Problem to work on:
The answer should contain all of the records below, each one copied word for word.

-- Provided entries follows --

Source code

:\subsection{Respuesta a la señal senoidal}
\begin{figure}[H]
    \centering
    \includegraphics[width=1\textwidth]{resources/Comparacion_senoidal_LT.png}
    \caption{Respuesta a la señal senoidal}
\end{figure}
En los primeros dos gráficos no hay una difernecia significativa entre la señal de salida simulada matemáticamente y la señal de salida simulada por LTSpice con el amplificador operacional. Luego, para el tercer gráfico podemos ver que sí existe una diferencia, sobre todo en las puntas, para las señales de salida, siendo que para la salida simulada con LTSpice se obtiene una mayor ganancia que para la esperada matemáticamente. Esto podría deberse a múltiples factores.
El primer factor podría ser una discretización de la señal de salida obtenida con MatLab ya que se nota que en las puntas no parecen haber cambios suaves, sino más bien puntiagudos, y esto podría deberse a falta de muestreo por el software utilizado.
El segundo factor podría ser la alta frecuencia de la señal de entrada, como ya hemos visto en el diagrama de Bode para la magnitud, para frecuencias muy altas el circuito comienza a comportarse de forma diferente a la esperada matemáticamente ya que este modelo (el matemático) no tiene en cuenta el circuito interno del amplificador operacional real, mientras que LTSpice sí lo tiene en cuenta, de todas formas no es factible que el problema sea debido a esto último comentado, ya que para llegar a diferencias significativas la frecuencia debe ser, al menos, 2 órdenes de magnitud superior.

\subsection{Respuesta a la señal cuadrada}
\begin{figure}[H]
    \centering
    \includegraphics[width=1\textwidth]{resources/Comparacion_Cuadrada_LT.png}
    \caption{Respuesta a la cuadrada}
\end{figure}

-- Provided entries concluded --

Response for this exercise:
Source code

:\subsection{Respuesta a la señal senoidal}
\begin{figure}[H]
    \centering
    \includegraphics[width=1\textwidth]{resources/Comparacion_senoidal_LT.png}
    \caption{Respuesta a la señal senoidal}
\end{figure}
En los primeros dos gráficos no hay una difernecia significativa entre la señal de salida simulada matemáticamente y la señal de salida simulada por LTSpice con el amplificador operacional. Luego, para el tercer gráfico podemos ver que sí existe una diferencia, sobre todo en las puntas, para las señales de salida, siendo que para la salida simulada con LTSpice se obtiene una mayor ganancia que para la esperada matemáticamente. Esto podría deberse a múltiples factores.
El primer factor podría ser una discretización de la señal de salida obtenida con MatLab ya que se nota que en las puntas no parecen haber cambios suaves, sino más bien puntiagudos, y esto podría deberse a falta de muestreo por el software utilizado.
El segundo factor podría ser la alta frecuencia de la señal de entrada, como ya hemos visto en el diagrama de Bode para la magnitud, para frecuencias muy altas el circuito comienza a comportarse de forma diferente a la esperada matemáticamente ya que este modelo (el matemático) no tiene en cuenta el circuito interno del amplificador operacional real, mientras que LTSpice sí lo tiene en cuenta, de todas formas no es factible que el problema sea debido a esto último comentado, ya que para llegar a diferencias significativas la frecuencia debe ser, al menos, 2 órdenes de magnitud superior.

\subsection{Respuesta a la señal cuadrada}
\begin{figure}[H]
    \centering
    \includegraphics[width=1\textwidth]{resources/Comparacion_Cuadrada_LT.png}
    \caption{Respuesta a la cuadrada}
\end{figure}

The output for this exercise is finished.